Election Protection Volunteer's work to air on PBS



Dear Activist:

Gail Pellett, a volunteer with Election Protection in Palm Beach, Florida, has written, produced and directed an episode in the upcoming four-part PBS series "Slavery and the Making of America," which airs on PBS stations nationwide this Wednesday, February 9th. (Pellett's episode, "Liberty in the Air," airs at 10 p.m.)

http://www.pbs.org/wnet/slavery/

"Slavery and the Making of America" documents the history of American slavery from its beginnings in the British colonies to its end in the Southern states and the years of post-Civil War Reconstruction. Drawing on a wealth of recent scholarship, it looks at slavery as an integral part of a developing nation, challenging the long-held notion that slavery was exclusively a Southern enterprise. At the same time, by focusing on the remarkable stories of individual slaves, it offers new perspectives on the slave experience and testifies to the active role that Africans and African Americans took in surviving their bondage and shaping their own lives.

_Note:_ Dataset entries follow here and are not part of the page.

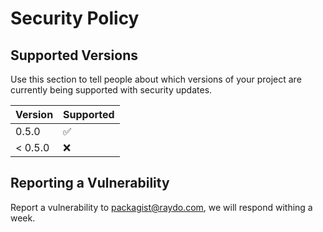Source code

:# Security Policy

## Supported Versions

Use this section to tell people about which versions of your project are
currently being supported with security updates.

| Version | Supported          |
| ------- | ------------------ |
| 0.5.0   | :white_check_mark: |
| < 0.5.0   | :x:                |

## Reporting a Vulnerability


 Report a vulnerability to packagist@raydo.com, we will respond withing a week.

"Liberty in the Air" spans the 1740s-1830s, exploring the continued expansion of slavery in the Colonies, the evolution of a distinct African American culture, and the roots of the emancipation movement.

At the core of this episode is the Revolutionary War, an event which reveals the contradictions of a nation seeking independence while simultaneously denying freedom to its black citizens.

We are all very proud to have had the opportunity to work with Gail on Election Protection and wanted to share this accomplishment with you.

The series is produced by WNET and is narrated by Morgan Freeman. It begins airing on February 9 on most PBS channels.

Check your local listings: http://www.pbs.org/stationfinder/index.html

We also invite you to visit our web site for more resources celebrating Black History Month.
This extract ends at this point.